- Opening Delimiter -
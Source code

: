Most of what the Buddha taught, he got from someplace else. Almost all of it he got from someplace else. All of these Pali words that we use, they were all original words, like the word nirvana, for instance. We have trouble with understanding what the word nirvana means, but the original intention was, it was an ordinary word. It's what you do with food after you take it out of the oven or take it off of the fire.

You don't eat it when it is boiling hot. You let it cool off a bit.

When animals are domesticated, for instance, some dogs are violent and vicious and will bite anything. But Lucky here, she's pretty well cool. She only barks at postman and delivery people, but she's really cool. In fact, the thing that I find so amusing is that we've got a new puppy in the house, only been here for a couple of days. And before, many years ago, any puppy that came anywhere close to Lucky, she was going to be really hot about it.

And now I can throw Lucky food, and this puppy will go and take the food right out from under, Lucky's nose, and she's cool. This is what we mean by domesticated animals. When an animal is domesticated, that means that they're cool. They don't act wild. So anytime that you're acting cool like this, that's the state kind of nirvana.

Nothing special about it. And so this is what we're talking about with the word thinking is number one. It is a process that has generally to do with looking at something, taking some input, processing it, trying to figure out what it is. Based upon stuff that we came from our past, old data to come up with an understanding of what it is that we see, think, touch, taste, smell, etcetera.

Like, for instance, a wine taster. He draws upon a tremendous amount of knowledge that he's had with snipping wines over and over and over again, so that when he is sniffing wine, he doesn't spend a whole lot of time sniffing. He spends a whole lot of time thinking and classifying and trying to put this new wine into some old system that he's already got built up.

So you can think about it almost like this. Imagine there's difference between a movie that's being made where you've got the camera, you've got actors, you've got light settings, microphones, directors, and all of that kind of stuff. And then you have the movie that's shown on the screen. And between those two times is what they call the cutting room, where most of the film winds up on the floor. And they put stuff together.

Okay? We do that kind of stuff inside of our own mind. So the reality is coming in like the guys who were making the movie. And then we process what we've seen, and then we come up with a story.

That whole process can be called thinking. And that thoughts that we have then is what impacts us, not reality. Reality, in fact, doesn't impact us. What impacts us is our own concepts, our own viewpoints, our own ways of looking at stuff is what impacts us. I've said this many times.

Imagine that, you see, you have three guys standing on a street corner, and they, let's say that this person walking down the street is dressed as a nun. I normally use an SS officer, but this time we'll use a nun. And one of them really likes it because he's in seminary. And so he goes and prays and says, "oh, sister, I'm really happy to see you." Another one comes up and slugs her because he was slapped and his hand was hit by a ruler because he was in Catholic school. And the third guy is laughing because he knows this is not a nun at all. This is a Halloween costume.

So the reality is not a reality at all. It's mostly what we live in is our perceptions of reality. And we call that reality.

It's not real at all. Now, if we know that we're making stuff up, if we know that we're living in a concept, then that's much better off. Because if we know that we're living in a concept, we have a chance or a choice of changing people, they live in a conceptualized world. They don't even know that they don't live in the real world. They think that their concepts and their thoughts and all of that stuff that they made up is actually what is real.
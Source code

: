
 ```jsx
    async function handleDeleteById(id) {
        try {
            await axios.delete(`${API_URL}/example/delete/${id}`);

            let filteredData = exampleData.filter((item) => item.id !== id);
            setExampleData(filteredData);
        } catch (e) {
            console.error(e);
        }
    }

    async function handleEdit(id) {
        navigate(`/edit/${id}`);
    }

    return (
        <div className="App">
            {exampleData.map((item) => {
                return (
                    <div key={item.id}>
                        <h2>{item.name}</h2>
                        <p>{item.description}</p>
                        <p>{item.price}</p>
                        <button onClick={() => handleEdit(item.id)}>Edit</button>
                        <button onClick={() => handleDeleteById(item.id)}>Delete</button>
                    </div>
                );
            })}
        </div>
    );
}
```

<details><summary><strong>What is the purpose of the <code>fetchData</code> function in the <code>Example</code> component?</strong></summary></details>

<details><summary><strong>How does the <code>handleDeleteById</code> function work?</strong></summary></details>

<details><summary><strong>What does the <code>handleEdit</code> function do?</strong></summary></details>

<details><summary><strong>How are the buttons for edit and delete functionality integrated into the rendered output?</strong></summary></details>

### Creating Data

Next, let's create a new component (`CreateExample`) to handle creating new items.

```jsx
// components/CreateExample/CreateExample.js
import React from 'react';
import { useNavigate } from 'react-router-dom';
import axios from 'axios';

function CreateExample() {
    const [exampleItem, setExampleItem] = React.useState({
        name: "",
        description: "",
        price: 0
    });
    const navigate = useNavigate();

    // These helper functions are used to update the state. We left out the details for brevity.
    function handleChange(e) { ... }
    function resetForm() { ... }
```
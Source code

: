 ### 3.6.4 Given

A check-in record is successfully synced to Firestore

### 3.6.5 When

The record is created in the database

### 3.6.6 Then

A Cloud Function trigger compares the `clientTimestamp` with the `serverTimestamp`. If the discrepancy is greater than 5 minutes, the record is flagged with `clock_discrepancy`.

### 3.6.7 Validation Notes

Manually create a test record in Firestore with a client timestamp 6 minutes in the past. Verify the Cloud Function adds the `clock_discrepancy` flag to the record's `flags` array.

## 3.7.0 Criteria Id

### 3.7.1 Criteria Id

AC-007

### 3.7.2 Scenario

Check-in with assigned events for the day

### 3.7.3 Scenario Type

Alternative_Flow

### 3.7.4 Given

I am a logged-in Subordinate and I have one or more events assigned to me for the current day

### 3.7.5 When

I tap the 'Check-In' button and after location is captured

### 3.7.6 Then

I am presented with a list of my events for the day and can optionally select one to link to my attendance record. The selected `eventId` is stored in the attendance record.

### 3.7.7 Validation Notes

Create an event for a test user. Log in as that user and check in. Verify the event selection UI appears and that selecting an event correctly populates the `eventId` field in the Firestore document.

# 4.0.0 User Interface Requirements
- Closing Delimiter -
▶ What you need to do
When a line contains the string "events", copy it from the records.

▶ Result of the task
Check-in with assigned events for the day
I am a logged-in Subordinate and I have one or more events assigned to me for the current day
I am presented with a list of my events for the day and can optionally select one to link to my attendance record. The selected `eventId` is stored in the attendance record.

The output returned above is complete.